======== DATASET RECORDS
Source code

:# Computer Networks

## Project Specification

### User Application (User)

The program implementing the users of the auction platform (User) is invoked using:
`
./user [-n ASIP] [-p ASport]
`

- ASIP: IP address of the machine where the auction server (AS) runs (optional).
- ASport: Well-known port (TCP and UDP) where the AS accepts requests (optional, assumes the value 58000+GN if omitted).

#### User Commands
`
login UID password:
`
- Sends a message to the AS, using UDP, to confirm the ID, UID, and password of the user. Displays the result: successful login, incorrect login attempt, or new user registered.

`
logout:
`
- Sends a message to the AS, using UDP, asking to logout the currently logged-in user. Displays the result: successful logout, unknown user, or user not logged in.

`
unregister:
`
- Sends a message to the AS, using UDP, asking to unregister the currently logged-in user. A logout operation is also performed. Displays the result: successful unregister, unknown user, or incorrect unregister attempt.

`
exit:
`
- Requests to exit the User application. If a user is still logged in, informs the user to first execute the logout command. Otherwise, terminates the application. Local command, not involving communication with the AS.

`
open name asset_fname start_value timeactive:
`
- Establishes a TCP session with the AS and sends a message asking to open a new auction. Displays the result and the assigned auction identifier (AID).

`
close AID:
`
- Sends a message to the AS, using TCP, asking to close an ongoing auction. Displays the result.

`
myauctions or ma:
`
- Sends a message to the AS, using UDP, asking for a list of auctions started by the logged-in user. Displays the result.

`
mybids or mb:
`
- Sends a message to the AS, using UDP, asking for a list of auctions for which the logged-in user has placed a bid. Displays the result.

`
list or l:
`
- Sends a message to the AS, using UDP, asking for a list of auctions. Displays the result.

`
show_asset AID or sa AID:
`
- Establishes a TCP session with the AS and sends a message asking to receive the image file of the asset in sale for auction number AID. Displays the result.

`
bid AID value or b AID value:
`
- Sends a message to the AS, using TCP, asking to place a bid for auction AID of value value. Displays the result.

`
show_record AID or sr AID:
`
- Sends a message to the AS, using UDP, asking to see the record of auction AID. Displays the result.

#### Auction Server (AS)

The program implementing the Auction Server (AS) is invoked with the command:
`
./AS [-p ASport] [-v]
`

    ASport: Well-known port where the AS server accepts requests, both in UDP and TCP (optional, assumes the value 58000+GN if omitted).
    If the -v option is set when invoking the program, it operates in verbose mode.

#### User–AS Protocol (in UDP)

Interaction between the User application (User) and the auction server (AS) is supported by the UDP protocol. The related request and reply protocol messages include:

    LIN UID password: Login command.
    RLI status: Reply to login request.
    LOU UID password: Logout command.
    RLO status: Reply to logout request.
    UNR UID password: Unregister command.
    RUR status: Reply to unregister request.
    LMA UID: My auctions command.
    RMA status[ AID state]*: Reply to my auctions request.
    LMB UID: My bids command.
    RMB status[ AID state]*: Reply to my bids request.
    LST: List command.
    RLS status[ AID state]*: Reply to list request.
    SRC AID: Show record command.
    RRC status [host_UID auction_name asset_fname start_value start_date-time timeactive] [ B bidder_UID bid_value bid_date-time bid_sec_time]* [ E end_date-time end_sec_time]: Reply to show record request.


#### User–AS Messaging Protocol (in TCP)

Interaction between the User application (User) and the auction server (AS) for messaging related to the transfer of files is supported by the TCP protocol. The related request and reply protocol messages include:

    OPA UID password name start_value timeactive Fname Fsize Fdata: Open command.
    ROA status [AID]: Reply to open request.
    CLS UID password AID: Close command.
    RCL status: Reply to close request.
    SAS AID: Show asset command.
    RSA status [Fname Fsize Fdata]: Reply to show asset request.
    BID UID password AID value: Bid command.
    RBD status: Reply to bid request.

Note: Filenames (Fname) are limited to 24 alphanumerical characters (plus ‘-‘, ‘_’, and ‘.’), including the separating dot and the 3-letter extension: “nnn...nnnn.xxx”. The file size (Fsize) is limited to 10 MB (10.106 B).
================
Your reply should consist of all the records, set down exactly.

Source code

:# Computer Networks

## Project Specification

### User Application (User)

The program implementing the users of the auction platform (User) is invoked using:
`
./user [-n ASIP] [-p ASport]
`

- ASIP: IP address of the machine where the auction server (AS) runs (optional).
- ASport: Well-known port (TCP and UDP) where the AS accepts requests (optional, assumes the value 58000+GN if omitted).

#### User Commands
`
login UID password:
`
- Sends a message to the AS, using UDP, to confirm the ID, UID, and password of the user. Displays the result: successful login, incorrect login attempt, or new user registered.

`
logout:
`
- Sends a message to the AS, using UDP, asking to logout the currently logged-in user. Displays the result: successful logout, unknown user, or user not logged in.

`
unregister:
`
- Sends a message to the AS, using UDP, asking to unregister the currently logged-in user. A logout operation is also performed. Displays the result: successful unregister, unknown user, or incorrect unregister attempt.

`
exit:
`
- Requests to exit the User application. If a user is still logged in, informs the user to first execute the logout command. Otherwise, terminates the application. Local command, not involving communication with the AS.

`
open name asset_fname start_value timeactive:
`
- Establishes a TCP session with the AS and sends a message asking to open a new auction. Displays the result and the assigned auction identifier (AID).

`
close AID:
`
- Sends a message to the AS, using TCP, asking to close an ongoing auction. Displays the result.

`
myauctions or ma:
`
- Sends a message to the AS, using UDP, asking for a list of auctions started by the logged-in user. Displays the result.

`
mybids or mb:
`
- Sends a message to the AS, using UDP, asking for a list of auctions for which the logged-in user has placed a bid. Displays the result.

`
list or l:
`
- Sends a message to the AS, using UDP, asking for a list of auctions. Displays the result.

`
show_asset AID or sa AID:
`
- Establishes a TCP session with the AS and sends a message asking to receive the image file of the asset in sale for auction number AID. Displays the result.

`
bid AID value or b AID value:
`
- Sends a message to the AS, using TCP, asking to place a bid for auction AID of value value. Displays the result.

`
show_record AID or sr AID:
`
- Sends a message to the AS, using UDP, asking to see the record of auction AID. Displays the result.

#### Auction Server (AS)

The program implementing the Auction Server (AS) is invoked with the command:
`
./AS [-p ASport] [-v]
`

    ASport: Well-known port where the AS server accepts requests, both in UDP and TCP (optional, assumes the value 58000+GN if omitted).
    If the -v option is set when invoking the program, it operates in verbose mode.

#### User–AS Protocol (in UDP)

Interaction between the User application (User) and the auction server (AS) is supported by the UDP protocol. The related request and reply protocol messages include:

    LIN UID password: Login command.
    RLI status: Reply to login request.
    LOU UID password: Logout command.
    RLO status: Reply to logout request.
    UNR UID password: Unregister command.
    RUR status: Reply to unregister request.
    LMA UID: My auctions command.
    RMA status[ AID state]*: Reply to my auctions request.
    LMB UID: My bids command.
    RMB status[ AID state]*: Reply to my bids request.
    LST: List command.
    RLS status[ AID state]*: Reply to list request.
    SRC AID: Show record command.
    RRC status [host_UID auction_name asset_fname start_value start_date-time timeactive] [ B bidder_UID bid_value bid_date-time bid_sec_time]* [ E end_date-time end_sec_time]: Reply to show record request.


#### User–AS Messaging Protocol (in TCP)

Interaction between the User application (User) and the auction server (AS) for messaging related to the transfer of files is supported by the TCP protocol. The related request and reply protocol messages include:

    OPA UID password name start_value timeactive Fname Fsize Fdata: Open command.
    ROA status [AID]: Reply to open request.
    CLS UID password AID: Close command.
    RCL status: Reply to close request.
    SAS AID: Show asset command.
    RSA status [Fname Fsize Fdata]: Reply to show asset request.
    BID UID password AID value: Bid command.
    RBD status: Reply to bid request.

Note: Filenames (Fname) are limited to 24 alphanumerical characters (plus ‘-‘, ‘_’, and ‘.’), including the separating dot and the 3-letter extension: “nnn...nnnn.xxx”. The file size (Fsize) is limited to 10 MB (10.106 B).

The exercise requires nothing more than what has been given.